> _What the task requires_: Please copy out every line in the records below that includes the word "leading".

> _Dataset entries_:
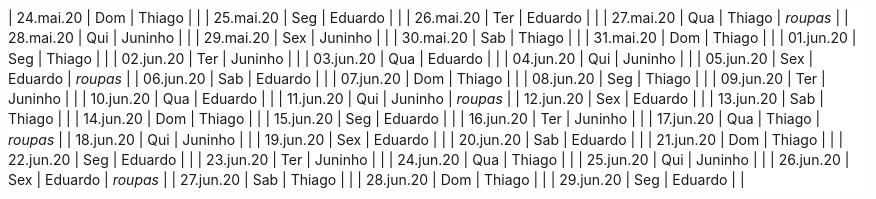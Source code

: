 | 24.mai.20 | Dom | Thiago      |                     |
| 25.mai.20 | Seg | Eduardo     |                     |
| 26.mai.20 | Ter | Eduardo     |                     |
| 27.mai.20 | Qua | Thiago      | _roupas_            |
| 28.mai.20 | Qui | Juninho     |                     |
| 29.mai.20 | Sex | Juninho     |                     |
| 30.mai.20 | Sab | Thiago      |                     |
| 31.mai.20 | Dom | Thiago      |                     |
| 01.jun.20 | Seg | Thiago      |                     |
| 02.jun.20 | Ter | Juninho     |                     |
| 03.jun.20 | Qua | Eduardo     |                     |
| 04.jun.20 | Qui | Juninho     |                     |
| 05.jun.20 | Sex | Eduardo     | _roupas_            |
| 06.jun.20 | Sab | Eduardo     |                     |
| 07.jun.20 | Dom | Thiago      |                     |
| 08.jun.20 | Seg | Thiago      |                     |
| 09.jun.20 | Ter | Juninho     |                     |
| 10.jun.20 | Qua | Eduardo     |                     |
| 11.jun.20 | Qui | Juninho     | _roupas_            |
| 12.jun.20 | Sex | Eduardo     |                     |
| 13.jun.20 | Sab | Thiago      |                     |
| 14.jun.20 | Dom | Thiago      |                     |
| 15.jun.20 | Seg | Eduardo     |                     |
| 16.jun.20 | Ter | Juninho     |                     |
| 17.jun.20 | Qua | Thiago      | _roupas_            |
| 18.jun.20 | Qui | Juninho     |                     |
| 19.jun.20 | Sex | Eduardo     |                     |
| 20.jun.20 | Sab | Eduardo     |                     |
| 21.jun.20 | Dom | Thiago      |                     |
| 22.jun.20 | Seg | Eduardo     |                     |
| 23.jun.20 | Ter | Juninho     |                     |
| 24.jun.20 | Qua | Thiago      |                     |
| 25.jun.20 | Qui | Juninho     |                     |
| 26.jun.20 | Sex | Eduardo     | _roupas_            |
| 27.jun.20 | Sab | Thiago      |                     |
| 28.jun.20 | Dom | Thiago      |                     |
| 29.jun.20 | Seg | Eduardo     |                     |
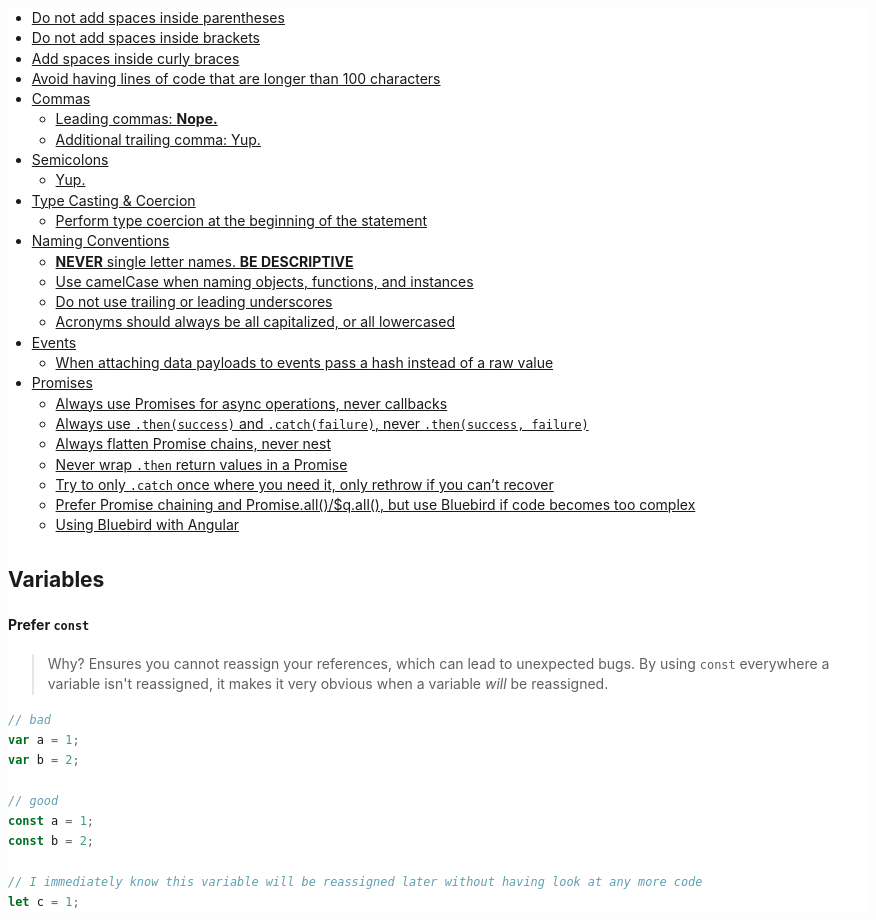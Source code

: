   * [Do not add spaces inside parentheses](#do-not-add-spaces-inside-parentheses)
  * [Do not add spaces inside brackets](#do-not-add-spaces-inside-brackets)
  * [Add spaces inside curly braces](#add-spaces-inside-curly-braces)
  * [Avoid having lines of code that are longer than 100 characters](#avoid-having-lines-of-code-that-are-longer-than-100-characters)
* [Commas](#commas)
  * [Leading commas: **Nope.**](#leading-commas-nope)
  * [Additional trailing comma: Yup.](#additional-trailing-comma-yup)
* [Semicolons](#semicolons)
  * [Yup.](#yup)
* [Type Casting & Coercion](#type-casting-coercion)
  * [Perform type coercion at the beginning of the statement](#perform-type-coercion-at-the-beginning-of-the-statement)
* [Naming Conventions](#naming-conventions)
  * [**NEVER** single letter names. **BE DESCRIPTIVE**](#never-single-letter-names-be-descriptive)
  * [Use camelCase when naming objects, functions, and instances](#use-camelcase-when-naming-objects-functions-and-instances)
  * [Do not use trailing or leading underscores](#do-not-use-trailing-or-leading-underscores)
  * [Acronyms should always be all capitalized, or all lowercased](#acronyms-should-always-be-all-capitalized-or-all-lowercased)
* [Events](#events)
  * [When attaching data payloads to events pass a hash instead of a raw value](#when-attaching-data-payloads-to-events-pass-a-hash-instead-of-a-raw-value)
* [Promises](#promises)
  * [Always use Promises for async operations, never callbacks](#always-use-promises-for-async-operations-never-callbacks)
  * [Always use `.then(success)` and `.catch(failure)`, never `.then(success, failure)`](#always-use-thensuccess-and-catchfailure-never-thensuccess-failure)
  * [Always flatten Promise chains, never nest](#always-flatten-promise-chains-never-nest)
  * [Never wrap `.then` return values in a Promise](#never-wrap-then-return-values-in-a-promise)
  * [Try to only `.catch` once where you need it, only rethrow if you can’t recover](#try-to-only-catch-once-where-you-need-it-only-rethrow-if-you-cant-recover)
  * [Prefer Promise chaining and Promise.all()/$q.all(), but use Bluebird if code becomes too complex](#prefer-promise-chaining-and-promiseallqall-but-use-bluebird-if-code-becomes-too-complex)
  * [Using Bluebird with Angular](#using-bluebird-with-angular)

## Variables
#### Prefer ```const```

  >Why?  Ensures you cannot reassign your references, which can lead to unexpected bugs.  By using ```const``` everywhere a variable isn't reassigned, it makes it very obvious when a variable *will* be reassigned.
  
  ```javascript
  // bad
  var a = 1;
  var b = 2;

  // good
  const a = 1;
  const b = 2;

  // I immediately know this variable will be reassigned later without having look at any more code
  let c = 1;
  ```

> _Response area_:
  * [Leading commas: **Nope.**](#leading-commas-nope)
  * [Do not use trailing or leading underscores](#do-not-use-trailing-or-leading-underscores)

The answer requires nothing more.